A star algorithm: using Heuristic value to act as Tie-breaker where nodes have identical F-values

Question

Background: I am currently working on an 8-puzzle implementation of the original A Star algorithm and comparing this with a slightly modified algorithm which intends to improve node expansion (using additional information, ofcourse A Star in an equally informed unidirectional search has been proven optimal). The Open List of nodes are currently ordered by their F values (G-Cost+ H-Cost).

So in implementing this in Java I have set up a comparator which orders the List by their F-Values in ascending order.

       @Override
    public int compare(PNode o1, PNode o2) {
        return Integer.compare(o1.costF, o2.costF);
    }

Question: My question is whether:

1. Is it permitted under A-star to implement a further Tie-breaker in A-Star using the Heuristic cost (H-Value) to break any deadlock with the F-Value among many nodes (where nodes exist with the same F-value in the Open List they will be ordered by the Heuristic value (H-Cost) in ascending order instead). The reason I am confused about this as the actual A star algorithm pseudocode only sorts the Open List by the F value.

Extending the same code above, the implementation will be:

        @Override
    public int compare(PNode o1, PNode o2) {
        if (o1.costF == o2.costF) {
            return Integer.compare(o1.costH, o2.costH);
        }
        return Integer.compare(o1.costF, o2.costF);
    }

2. If this is permitted, are there any reasons why I should be wary of doing this? Logically I appreciate that ordering the Open List will be more costly. But from my experiments the difference do not seem significant enough to prevent me from using this.

Thanks so much everyone~

Answer 1

Yes it is allowed, pretty much for the reasons stated in mcdowella's answer.

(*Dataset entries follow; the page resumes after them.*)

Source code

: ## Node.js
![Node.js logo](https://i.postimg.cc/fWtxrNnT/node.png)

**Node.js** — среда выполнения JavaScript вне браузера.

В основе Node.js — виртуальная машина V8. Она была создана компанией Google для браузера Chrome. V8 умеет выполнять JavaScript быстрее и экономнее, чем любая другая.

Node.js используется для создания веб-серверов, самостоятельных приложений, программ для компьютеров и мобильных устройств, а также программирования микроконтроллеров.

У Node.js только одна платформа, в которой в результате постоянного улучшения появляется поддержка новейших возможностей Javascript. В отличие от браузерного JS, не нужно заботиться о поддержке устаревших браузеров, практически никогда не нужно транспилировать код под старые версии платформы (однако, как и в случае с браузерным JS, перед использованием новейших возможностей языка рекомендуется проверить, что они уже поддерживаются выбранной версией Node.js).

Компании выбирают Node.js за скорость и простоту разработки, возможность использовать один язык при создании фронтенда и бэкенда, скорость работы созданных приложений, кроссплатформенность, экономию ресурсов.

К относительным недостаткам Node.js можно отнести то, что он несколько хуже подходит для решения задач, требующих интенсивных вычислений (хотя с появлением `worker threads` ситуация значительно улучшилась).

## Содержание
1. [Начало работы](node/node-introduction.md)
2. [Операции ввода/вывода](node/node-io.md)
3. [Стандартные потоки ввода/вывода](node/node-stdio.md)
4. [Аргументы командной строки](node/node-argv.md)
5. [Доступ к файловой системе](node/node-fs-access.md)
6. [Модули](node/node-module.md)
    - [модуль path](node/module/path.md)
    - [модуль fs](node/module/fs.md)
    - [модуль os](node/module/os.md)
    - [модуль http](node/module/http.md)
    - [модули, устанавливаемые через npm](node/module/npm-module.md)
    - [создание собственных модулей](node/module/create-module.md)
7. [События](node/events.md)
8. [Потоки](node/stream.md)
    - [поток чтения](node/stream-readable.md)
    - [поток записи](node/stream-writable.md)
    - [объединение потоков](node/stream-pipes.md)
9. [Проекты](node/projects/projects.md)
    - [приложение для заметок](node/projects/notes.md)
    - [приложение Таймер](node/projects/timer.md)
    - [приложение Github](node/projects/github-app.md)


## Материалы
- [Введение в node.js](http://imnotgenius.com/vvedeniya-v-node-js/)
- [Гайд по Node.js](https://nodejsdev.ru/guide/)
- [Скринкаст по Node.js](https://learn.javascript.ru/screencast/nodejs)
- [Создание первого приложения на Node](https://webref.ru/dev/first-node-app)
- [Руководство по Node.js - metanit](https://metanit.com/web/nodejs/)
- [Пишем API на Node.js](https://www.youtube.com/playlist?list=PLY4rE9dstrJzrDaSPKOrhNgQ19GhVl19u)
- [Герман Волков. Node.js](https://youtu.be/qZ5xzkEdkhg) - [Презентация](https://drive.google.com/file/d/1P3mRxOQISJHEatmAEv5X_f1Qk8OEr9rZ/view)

However, I'd like to add that it is often actually a very good idea, and much more beneficial than implied in that answer. This kind of tie-breaker can result in much more significant gains in performance than only finding the goal slightly earlier. See, for example, this page, which visualizes how A* still explores a rather massive area without the tie-breaker, and only a very narrow band along the optimal path with the tie-breaker.

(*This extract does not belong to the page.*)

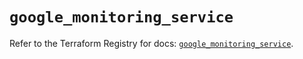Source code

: # `google_monitoring_service`

Refer to the Terraform Registry for docs: [`google_monitoring_service`](https://registry.terraform.io/providers/hashicorp/google-beta/6.38.0/docs/resources/google_monitoring_service).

Intuitively, you can understand that it is so effective by thinking of the different levels of "reliability" of G costs versus H costs. G costs are very reliable, they are ground truth, they are precisely the cost you have really already had to pay to reach a node. H costs are much less reliable, they are heuristics, they can be wildly wrong. By implementing the tie-breaker you propose, you are essentially saying "whenever two nodes have the same value for F = G + H, I prefer those with greater G and smaller H over those with smaller G and greater H". This is wise because, when the more reliable G component of F dominates the less reliable H component, F itself will also be more reliable.

Another major advantage is, as described on the page I linked to, that this tie-breaker can avoid exploring large portions of lots of different paths that are all equal and all optimal.